In the records below, begin at the line that has "graph of relationships" and stop after the line that has "is often unclear"; quote those lines verbatim and nothing more.
=====
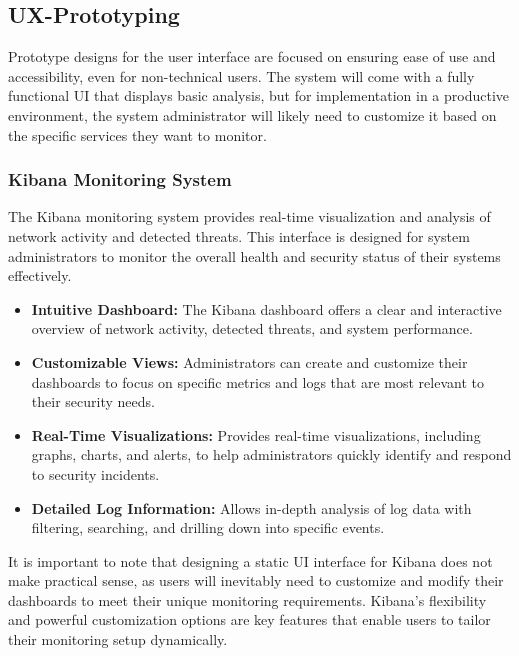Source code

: \documentclass{article}
\begin{document}
    \subsection{UX-Prototyping}\label{subsec:ux-prototyping}

    Prototype designs for the user interface are focused on ensuring ease of use and accessibility, even for non-technical users.
    The system will come with a fully functional UI that displays basic analysis, but for implementation in a productive environment, the system administrator will likely need to customize it based on the specific services they want to monitor.

    \subsubsection{Kibana Monitoring System}\label{subsubsec:kibana-monitoring-system}

    The Kibana monitoring system provides real-time visualization and analysis of network activity and detected threats.
    This interface is designed for system administrators to monitor the overall health and security status of their systems effectively.

    \begin{itemize}
        \item \textbf{Intuitive Dashboard:} The Kibana dashboard offers a clear and interactive overview of network activity, detected threats, and system performance.
        \item \textbf{Customizable Views:} Administrators can create and customize their dashboards to focus on specific metrics and logs that are most relevant to their security needs.
        \item \textbf{Real-Time Visualizations:} Provides real-time visualizations, including graphs, charts, and alerts, to help administrators quickly identify and respond to security incidents.
        \item \textbf{Detailed Log Information:} Allows in-depth analysis of log data with filtering, searching, and drilling down into specific events.
    \end{itemize}

    \noindent  It is important to note that designing a static UI interface for Kibana does not make practical sense, as users will inevitably need to customize and modify their dashboards to meet their unique monitoring requirements.
    Kibana’s flexibility and powerful customization options are key features that enable users to tailor their monitoring setup dynamically.
\end{document}
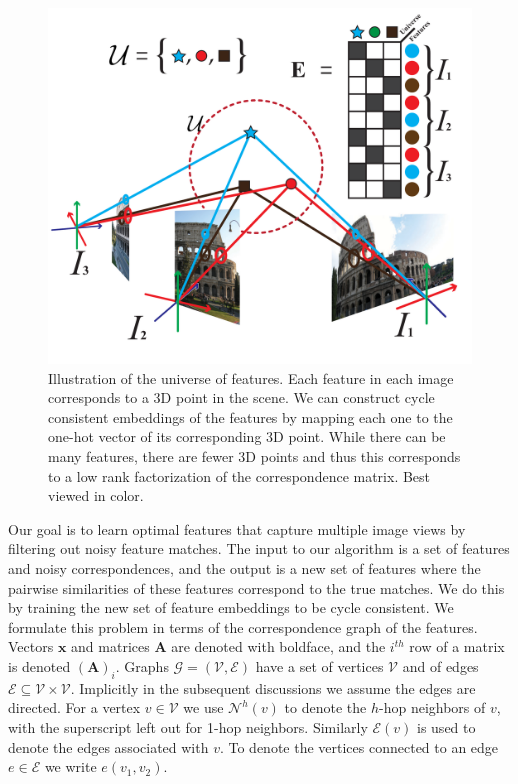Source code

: \documentclass[10pt,twocolumn,letterpaper]{article}
\newcommand{\mat}[1]{\mathbf{#1}}
\begin{document}
\begin{figure}[t]
\begin{center}
  \includegraphics[width=0.9\linewidth]{figures-UniverseOfFeatures-v2.pdf}
\end{center}
  \caption{
    Illustration of the universe of features.
    Each feature in each image corresponds to a 3D point in the scene.
    We can construct cycle consistent embeddings of the features by mapping each one to the one-hot vector of its corresponding 3D point.
    While there can be many features, there are fewer 3D points and thus this corresponds to a low rank factorization of the correspondence matrix.
    Best viewed in color.
  }
\label{fig:universefeatures}
\label{fig:onecol}
\end{figure}
Our goal is to learn optimal features that capture multiple image views by filtering out noisy feature matches.
The input to our algorithm is a set of features and noisy correspondences, and the output is a new set of features where the pairwise similarities of these features correspond to the true matches.
We do this by training the new set of feature embeddings to be cycle consistent.
We formulate this problem in terms of the correspondence graph of the features.
Vectors $\mat{x}$ and matrices $\mat{A}$ are denoted with boldface, and the $i^{th}$ row of a matrix is denoted $(\mat{A})_i$.
Graphs $\mathcal{G} = (\mathcal{V}, \mathcal{E})$ have a set of vertices $\mathcal{V}$ and of edges $\mathcal{E} \subseteq \mathcal{V} \times \mathcal{V}$.
Implicitly in the subsequent discussions we assume the edges are directed.
For a vertex $v \in \mathcal{V}$ we use $\mathcal{N}^{h}(v)$ to denote the $h$-hop neighbors of $v$, with the superscript left out for 1-hop neighbors.
Similarly $\mathcal{E}(v)$ is used to denote the edges associated with $v$.
To denote the vertices connected to an edge $e \in \mathcal{E}$ we write $e(v_1, v_2)$.
\end{document}
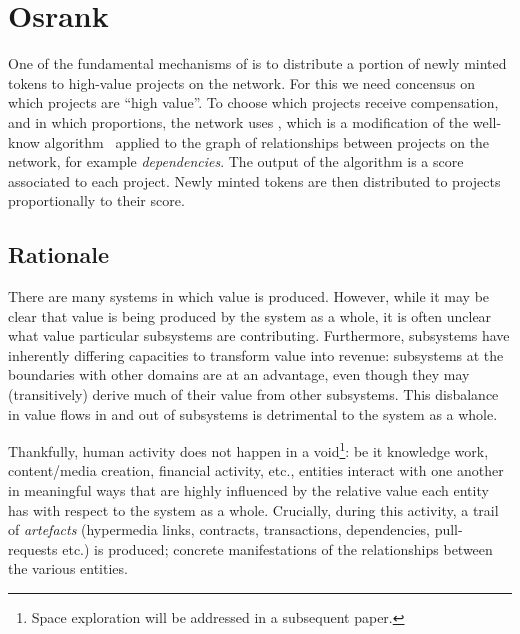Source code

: \section{Osrank}
\label{s:osrank}

\def\Graph{\mathsf{Graph}}
\def\proj{\mathsf{proj}}
\def\user{\mathsf{user}}
\def\dep{\mathsf{dep}}
\def\own{\mathsf{own}}
\def\coown{\mathsf{own}^\circ}
\def\contrib{\mathsf{contrib}}
\def\cocontrib{\mathsf{contrib}^\circ}

One of the fundamental mechanisms of \oscoin{} is to distribute a
portion of newly minted tokens to high-value projects on the
network. For this we need concensus on which projects are ``high
value''.  To choose which projects receive compensation, and in which
proportions, the network uses \osrank{}, which is a modification of
the well-know \pagerank{} algorithm~\cite{pagerank} applied to the
graph of relationships between projects on the network, for example
\emph{dependencies}. The output of the algorithm is a score associated
to each project. Newly minted tokens are then distributed to projects
proportionally to their score.

\subsection{Rationale}

There are many systems in which value is produced. However, while it
may be clear that value is being produced by the system as a whole, it
is often unclear what value particular subsystems are
contributing. Furthermore, subsystems have inherently differing
capacities to transform value into revenue: subsystems at the
boundaries with other domains are at an advantage, even though they
may (transitively) derive much of their value from other
subsystems. This disbalance in value flows in and out of subsystems is
detrimental to the system as a whole.

Thankfully, human activity does not happen in a void\footnote{Space
  exploration will be addressed in a subsequent paper.}: be it
knowledge work, content/media creation, financial activity, etc.,
entities interact with one another in meaningful ways that are highly
influenced by the relative value each entity has with respect to the
system as a whole. Crucially, during this activity, a trail of
\emph{artefacts} (hypermedia links, contracts, transactions,
dependencies, pull-requests etc.) is produced; concrete manifestations
of the relationships between the various entities.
=====
- _Result_:
graph of relationships between projects on the network, for example
\emph{dependencies}. The output of the algorithm is a score associated
to each project. Newly minted tokens are then distributed to projects
proportionally to their score.

\subsection{Rationale}

There are many systems in which value is produced. However, while it
may be clear that value is being produced by the system as a whole, it
is often unclear what value particular subsystems are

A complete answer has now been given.